The three-party coalition government is led by populist Prime Minister Robert Fico, who has ended the country’s military aid to Ukraine.
Slovakia’s new government won a mandatory vote of confidence in parliament on Tuesday, when 78 of the 143 MPs in the 150-seat parliament voted in favour.
A victory for Fico could mark a dramatic shift in the country’s foreign policy and strain a fragile unity in the EU and NATO.
Slovakia shares a border with Ukraine and has been a staunch supporter of Kiev since Russia’s invasion in February last year, donating weapons and opening its borders to refugees fleeing the war.
FICO has stopped military aid. He also opposes EU sanctions on Russia and wants to prevent Ukraine from joining NATO.
Fico’s critics worry that his return to power could lead Slovakia to abandon its pro-West course in other ways, following the example of Hungary under Prime Minister Viktor Orban.
Fico returned to power and took over as prime minister for a fourth time after his scandal-tainted leftist Smr or Direction party won Slovakia’s September 30 parliamentary election on a pro-Russian and anti-American platform.

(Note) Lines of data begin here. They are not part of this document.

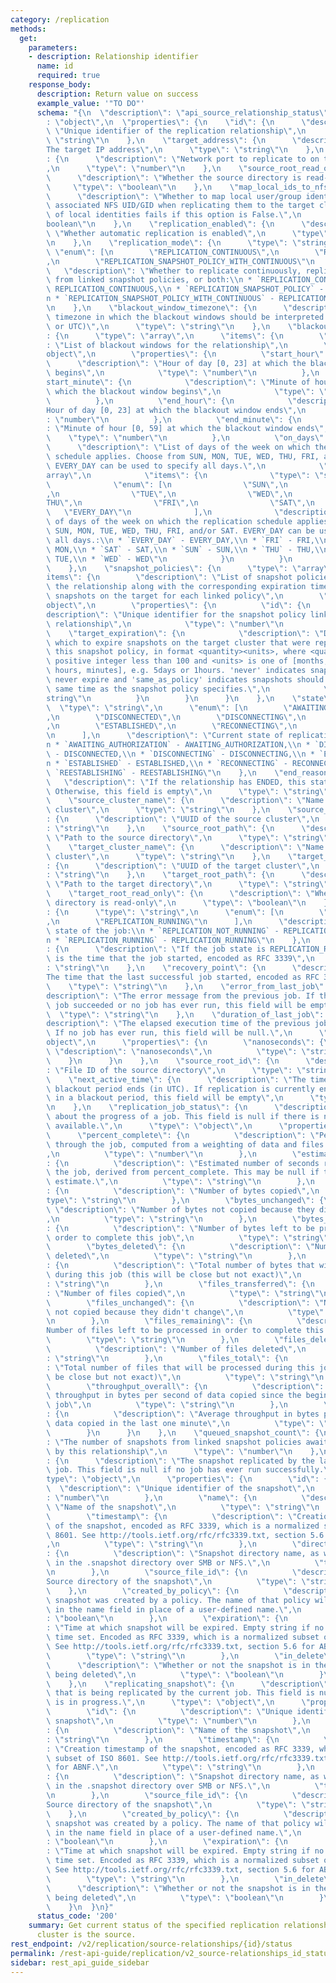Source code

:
 ```yaml
---
category: /replication
methods:
  get:
    parameters:
    - description: Relationship identifier
      name: id
      required: true
    response_body:
      description: Return value on success
      example_value: '"TO DO"'
      schema: "{\n  \"description\": \"api_source_relationship_status\",\n  \"type\"\
        : \"object\",\n  \"properties\": {\n    \"id\": {\n      \"description\":\
        \ \"Unique identifier of the replication relationship\",\n      \"type\":\
        \ \"string\"\n    },\n    \"target_address\": {\n      \"description\": \"\
        The target IP address\",\n      \"type\": \"string\"\n    },\n    \"target_port\"\
        : {\n      \"description\": \"Network port to replicate to on the target\"\
        ,\n      \"type\": \"number\"\n    },\n    \"source_root_read_only\": {\n\
        \      \"description\": \"Whether the source directory is read-only\",\n \
        \     \"type\": \"boolean\"\n    },\n    \"map_local_ids_to_nfs_ids\": {\n\
        \      \"description\": \"Whether to map local user/group identities to their\
        \ associated NFS UID/GID when replicating them to the target cluster. Replication\
        \ of local identities fails if this option is False.\",\n      \"type\": \"\
        boolean\"\n    },\n    \"replication_enabled\": {\n      \"description\":\
        \ \"Whether automatic replication is enabled\",\n      \"type\": \"boolean\"\
        \n    },\n    \"replication_mode\": {\n      \"type\": \"string\",\n     \
        \ \"enum\": [\n        \"REPLICATION_CONTINUOUS\",\n        \"REPLICATION_SNAPSHOT_POLICY\"\
        ,\n        \"REPLICATION_SNAPSHOT_POLICY_WITH_CONTINUOUS\"\n      ],\n   \
        \   \"description\": \"Whether to replicate continuously, replicate snapshots\
        \ from linked snapshot policies, or both:\\n * `REPLICATION_CONTINUOUS` -\
        \ REPLICATION_CONTINUOUS,\\n * `REPLICATION_SNAPSHOT_POLICY` - REPLICATION_SNAPSHOT_POLICY,\\\
        n * `REPLICATION_SNAPSHOT_POLICY_WITH_CONTINUOUS` - REPLICATION_SNAPSHOT_POLICY_WITH_CONTINUOUS\"\
        \n    },\n    \"blackout_window_timezone\": {\n      \"description\": \"The\
        \ timezone in which the blackout windows should be interpreted (e.g, America/Los_Angeles\
        \ or UTC)\",\n      \"type\": \"string\"\n    },\n    \"blackout_windows\"\
        : {\n      \"type\": \"array\",\n      \"items\": {\n        \"description\"\
        : \"List of blackout windows for the relationship\",\n        \"type\": \"\
        object\",\n        \"properties\": {\n          \"start_hour\": {\n      \
        \      \"description\": \"Hour of day [0, 23] at which the blackout window\
        \ begins\",\n            \"type\": \"number\"\n          },\n          \"\
        start_minute\": {\n            \"description\": \"Minute of hour [0, 59] at\
        \ which the blackout window begins\",\n            \"type\": \"number\"\n\
        \          },\n          \"end_hour\": {\n            \"description\": \"\
        Hour of day [0, 23] at which the blackout window ends\",\n            \"type\"\
        : \"number\"\n          },\n          \"end_minute\": {\n            \"description\"\
        : \"Minute of hour [0, 59] at which the blackout window ends\",\n        \
        \    \"type\": \"number\"\n          },\n          \"on_days\": {\n      \
        \      \"description\": \"List of days of the week on which the replication\
        \ schedule applies. Choose from SUN, MON, TUE, WED, THU, FRI, and/or SAT.\
        \ EVERY_DAY can be used to specify all days.\",\n            \"type\": \"\
        array\",\n            \"items\": {\n              \"type\": \"string\",\n\
        \              \"enum\": [\n                \"SUN\",\n                \"MON\"\
        ,\n                \"TUE\",\n                \"WED\",\n                \"\
        THU\",\n                \"FRI\",\n                \"SAT\",\n             \
        \   \"EVERY_DAY\"\n              ],\n              \"description\": \"List\
        \ of days of the week on which the replication schedule applies. Choose from\
        \ SUN, MON, TUE, WED, THU, FRI, and/or SAT. EVERY_DAY can be used to specify\
        \ all days.:\\n * `EVERY_DAY` - EVERY_DAY,\\n * `FRI` - FRI,\\n * `MON` -\
        \ MON,\\n * `SAT` - SAT,\\n * `SUN` - SUN,\\n * `THU` - THU,\\n * `TUE` -\
        \ TUE,\\n * `WED` - WED\"\n            }\n          }\n        }\n      }\n\
        \    },\n    \"snapshot_policies\": {\n      \"type\": \"array\",\n      \"\
        items\": {\n        \"description\": \"List of snapshot policies linked with\
        \ the relationship along with the corresponding expiration time of the replicated\
        \ snapshots on the target for each linked policy\",\n        \"type\": \"\
        object\",\n        \"properties\": {\n          \"id\": {\n            \"\
        description\": \"Unique identifier for the snapshot policy linked with the\
        \ relationship\",\n            \"type\": \"number\"\n          },\n      \
        \    \"target_expiration\": {\n            \"description\": \"Duration after\
        \ which to expire snapshots on the target cluster that were replicated from\
        \ this snapshot policy, in format <quantity><units>, where <quantity> is a\
        \ positive integer less than 100 and <units> is one of [months, weeks, days,\
        \ hours, minutes], e.g. 5days or 1hours. 'never' indicates snapshots should\
        \ never expire and 'same_as_policy' indicates snapshots should expire at the\
        \ same time as the snapshot policy specifies.\",\n            \"type\": \"\
        string\"\n          }\n        }\n      }\n    },\n    \"state\": {\n    \
        \  \"type\": \"string\",\n      \"enum\": [\n        \"AWAITING_AUTHORIZATION\"\
        ,\n        \"DISCONNECTED\",\n        \"DISCONNECTING\",\n        \"ENDED\"\
        ,\n        \"ESTABLISHED\",\n        \"RECONNECTING\",\n        \"REESTABLISHING\"\
        \n      ],\n      \"description\": \"Current state of replication relationship:\\\
        n * `AWAITING_AUTHORIZATION` - AWAITING_AUTHORIZATION,\\n * `DISCONNECTED`\
        \ - DISCONNECTED,\\n * `DISCONNECTING` - DISCONNECTING,\\n * `ENDED` - ENDED,\\\
        n * `ESTABLISHED` - ESTABLISHED,\\n * `RECONNECTING` - RECONNECTING,\\n *\
        \ `REESTABLISHING` - REESTABLISHING\"\n    },\n    \"end_reason\": {\n   \
        \   \"description\": \"If the relationship has ENDED, this states the reason.\
        \ Otherwise, this field is empty\",\n      \"type\": \"string\"\n    },\n\
        \    \"source_cluster_name\": {\n      \"description\": \"Name of the source\
        \ cluster\",\n      \"type\": \"string\"\n    },\n    \"source_cluster_uuid\"\
        : {\n      \"description\": \"UUID of the source cluster\",\n      \"type\"\
        : \"string\"\n    },\n    \"source_root_path\": {\n      \"description\":\
        \ \"Path to the source directory\",\n      \"type\": \"string\"\n    },\n\
        \    \"target_cluster_name\": {\n      \"description\": \"Name of the target\
        \ cluster\",\n      \"type\": \"string\"\n    },\n    \"target_cluster_uuid\"\
        : {\n      \"description\": \"UUID of the target cluster\",\n      \"type\"\
        : \"string\"\n    },\n    \"target_root_path\": {\n      \"description\":\
        \ \"Path to the target directory\",\n      \"type\": \"string\"\n    },\n\
        \    \"target_root_read_only\": {\n      \"description\": \"Whether the target\
        \ directory is read-only\",\n      \"type\": \"boolean\"\n    },\n    \"job_state\"\
        : {\n      \"type\": \"string\",\n      \"enum\": [\n        \"REPLICATION_NOT_RUNNING\"\
        ,\n        \"REPLICATION_RUNNING\"\n      ],\n      \"description\": \"Current\
        \ state of the job:\\n * `REPLICATION_NOT_RUNNING` - REPLICATION_NOT_RUNNING,\\\
        n * `REPLICATION_RUNNING` - REPLICATION_RUNNING\"\n    },\n    \"job_start_time\"\
        : {\n      \"description\": \"If the job state is REPLICATION_RUNNING, this\
        \ is the time that the job started, encoded as RFC 3339\",\n      \"type\"\
        : \"string\"\n    },\n    \"recovery_point\": {\n      \"description\": \"\
        The time that the last successful job started, encoded as RFC 3339\",\n  \
        \    \"type\": \"string\"\n    },\n    \"error_from_last_job\": {\n      \"\
        description\": \"The error message from the previous job. If the previous\
        \ job succeeded or no job has ever run, this field will be empty\",\n    \
        \  \"type\": \"string\"\n    },\n    \"duration_of_last_job\": {\n      \"\
        description\": \"The elapsed execution time of the previous job, in nanoseconds.\
        \ If no job has ever run, this field will be null.\",\n      \"type\": \"\
        object\",\n      \"properties\": {\n        \"nanoseconds\": {\n         \
        \ \"description\": \"nanoseconds\",\n          \"type\": \"string\"\n    \
        \    }\n      }\n    },\n    \"source_root_id\": {\n      \"description\"\
        : \"File ID of the source directory\",\n      \"type\": \"string\"\n    },\n\
        \    \"next_active_time\": {\n      \"description\": \"The time when the current\
        \ blackout period ends (in UTC). If replication is currently enabled and not\
        \ in a blackout period, this field will be empty\",\n      \"type\": \"string\"\
        \n    },\n    \"replication_job_status\": {\n      \"description\": \"Information\
        \ about the progress of a job. This field is null if there is no job status\
        \ available.\",\n      \"type\": \"object\",\n      \"properties\": {\n  \
        \      \"percent_complete\": {\n          \"description\": \"Percent of way\
        \ through the job, computed from a weighting of data and files processed\"\
        ,\n          \"type\": \"number\"\n        },\n        \"estimated_seconds_remaining\"\
        : {\n          \"description\": \"Estimated number of seconds remaining in\
        \ the job, derived from percent_complete. This may be null if there is no\
        \ estimate.\",\n          \"type\": \"string\"\n        },\n        \"bytes_transferred\"\
        : {\n          \"description\": \"Number of bytes copied\",\n          \"\
        type\": \"string\"\n        },\n        \"bytes_unchanged\": {\n         \
        \ \"description\": \"Number of bytes not copied because they didn't change\"\
        ,\n          \"type\": \"string\"\n        },\n        \"bytes_remaining\"\
        : {\n          \"description\": \"Number of bytes left to be processed in\
        \ order to complete this job\",\n          \"type\": \"string\"\n        },\n\
        \        \"bytes_deleted\": {\n          \"description\": \"Number of bytes\
        \ deleted\",\n          \"type\": \"string\"\n        },\n        \"bytes_total\"\
        : {\n          \"description\": \"Total number of bytes that will be processed\
        \ during this job (this will be close but not exact)\",\n          \"type\"\
        : \"string\"\n        },\n        \"files_transferred\": {\n          \"description\"\
        : \"Number of files copied\",\n          \"type\": \"string\"\n        },\n\
        \        \"files_unchanged\": {\n          \"description\": \"Number of files\
        \ not copied because they didn't change\",\n          \"type\": \"string\"\
        \n        },\n        \"files_remaining\": {\n          \"description\": \"\
        Number of files left to be processed in order to complete this job\",\n  \
        \        \"type\": \"string\"\n        },\n        \"files_deleted\": {\n\
        \          \"description\": \"Number of files deleted\",\n          \"type\"\
        : \"string\"\n        },\n        \"files_total\": {\n          \"description\"\
        : \"Total number of files that will be processed during this job (this will\
        \ be close but not exact)\",\n          \"type\": \"string\"\n        },\n\
        \        \"throughput_overall\": {\n          \"description\": \"Overall average\
        \ throughput in bytes per second of data copied since the beginning of the\
        \ job\",\n          \"type\": \"string\"\n        },\n        \"throughput_current\"\
        : {\n          \"description\": \"Average throughput in bytes per second of\
        \ data copied in the last one minute\",\n          \"type\": \"string\"\n\
        \        }\n      }\n    },\n    \"queued_snapshot_count\": {\n      \"description\"\
        : \"The number of snapshots from linked snapshot policies awaiting replication\
        \ by this relationship\",\n      \"type\": \"number\"\n    },\n    \"recovery_point_snapshot\"\
        : {\n      \"description\": \"The snapshot replicated by the last successful\
        \ job. This field is null if no job has ever run successfully.\",\n      \"\
        type\": \"object\",\n      \"properties\": {\n        \"id\": {\n        \
        \  \"description\": \"Unique identifier of the snapshot\",\n          \"type\"\
        : \"number\"\n        },\n        \"name\": {\n          \"description\":\
        \ \"Name of the snapshot\",\n          \"type\": \"string\"\n        },\n\
        \        \"timestamp\": {\n          \"description\": \"Creation timestamp\
        \ of the snapshot, encoded as RFC 3339, which is a normalized subset of ISO\
        \ 8601. See http://tools.ietf.org/rfc/rfc3339.txt, section 5.6 for ABNF.\"\
        ,\n          \"type\": \"string\"\n        },\n        \"directory_name\"\
        : {\n          \"description\": \"Snapshot directory name, as would be seen\
        \ in the .snapshot directory over SMB or NFS.\",\n          \"type\": \"string\"\
        \n        },\n        \"source_file_id\": {\n          \"description\": \"\
        Source directory of the snapshot\",\n          \"type\": \"string\"\n    \
        \    },\n        \"created_by_policy\": {\n          \"description\": \"This\
        \ snapshot was created by a policy. The name of that policy will be stored\
        \ in the name field in place of a user-defined name.\",\n          \"type\"\
        : \"boolean\"\n        },\n        \"expiration\": {\n          \"description\"\
        : \"Time at which snapshot will be expired. Empty string if no expiration\
        \ time set. Encoded as RFC 3339, which is a normalized subset of ISO 8601.\
        \ See http://tools.ietf.org/rfc/rfc3339.txt, section 5.6 for ABNF.\",\n  \
        \        \"type\": \"string\"\n        },\n        \"in_delete\": {\n    \
        \      \"description\": \"Whether or not the snapshot is in the process of\
        \ being deleted\",\n          \"type\": \"boolean\"\n        }\n      }\n\
        \    },\n    \"replicating_snapshot\": {\n      \"description\": \"The snapshot\
        \ that is being replicated by the current job. This field is null if no job\
        \ is in progress.\",\n      \"type\": \"object\",\n      \"properties\": {\n\
        \        \"id\": {\n          \"description\": \"Unique identifier of the\
        \ snapshot\",\n          \"type\": \"number\"\n        },\n        \"name\"\
        : {\n          \"description\": \"Name of the snapshot\",\n          \"type\"\
        : \"string\"\n        },\n        \"timestamp\": {\n          \"description\"\
        : \"Creation timestamp of the snapshot, encoded as RFC 3339, which is a normalized\
        \ subset of ISO 8601. See http://tools.ietf.org/rfc/rfc3339.txt, section 5.6\
        \ for ABNF.\",\n          \"type\": \"string\"\n        },\n        \"directory_name\"\
        : {\n          \"description\": \"Snapshot directory name, as would be seen\
        \ in the .snapshot directory over SMB or NFS.\",\n          \"type\": \"string\"\
        \n        },\n        \"source_file_id\": {\n          \"description\": \"\
        Source directory of the snapshot\",\n          \"type\": \"string\"\n    \
        \    },\n        \"created_by_policy\": {\n          \"description\": \"This\
        \ snapshot was created by a policy. The name of that policy will be stored\
        \ in the name field in place of a user-defined name.\",\n          \"type\"\
        : \"boolean\"\n        },\n        \"expiration\": {\n          \"description\"\
        : \"Time at which snapshot will be expired. Empty string if no expiration\
        \ time set. Encoded as RFC 3339, which is a normalized subset of ISO 8601.\
        \ See http://tools.ietf.org/rfc/rfc3339.txt, section 5.6 for ABNF.\",\n  \
        \        \"type\": \"string\"\n        },\n        \"in_delete\": {\n    \
        \      \"description\": \"Whether or not the snapshot is in the process of\
        \ being deleted\",\n          \"type\": \"boolean\"\n        }\n      }\n\
        \    }\n  }\n}"
      status_code: '200'
    summary: Get current status of the specified replication relationship where this
      cluster is the source.
rest_endpoint: /v2/replication/source-relationships/{id}/status
permalink: /rest-api-guide/replication/v2_source-relationships_id_status.html
sidebar: rest_api_guide_sidebar
---
```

Fico created a parliamentary majority by signing a coalition government agreement with the leftist Halas, or Voice, party and the ultranationalist Slovak National Party.
The three-party coalition government was sworn in on October 25.
Fico has vowed to pursue a “sovereign” foreign policy, promised a tough stance against migration and NGOs, and campaigned against LGBTQ+ rights.
Some elite investigators and police officers dealing with corruption cases have been ordered to stay home or fired and the government plans to make sentencing for corruption easier, among other changes to the legal system.
Since the previous government took power in 2020 following an anti-corruption campaign, dozens of senior officials, police officers, judges, prosecutors, politicians and businessmen linked to Semar have been accused and convicted of corruption and other crimes. The cases of many others have not been completed yet.
Fico and his former interior minister Robert Kalinek faced criminal charges last year for forming a criminal group and abuse of power. Kalinak is the defense minister in the new government.
Fico, known for his sharp statements against journalists, labeled a major television network, two nationwide newspapers and an online news website as his enemies and said he would not communicate with them.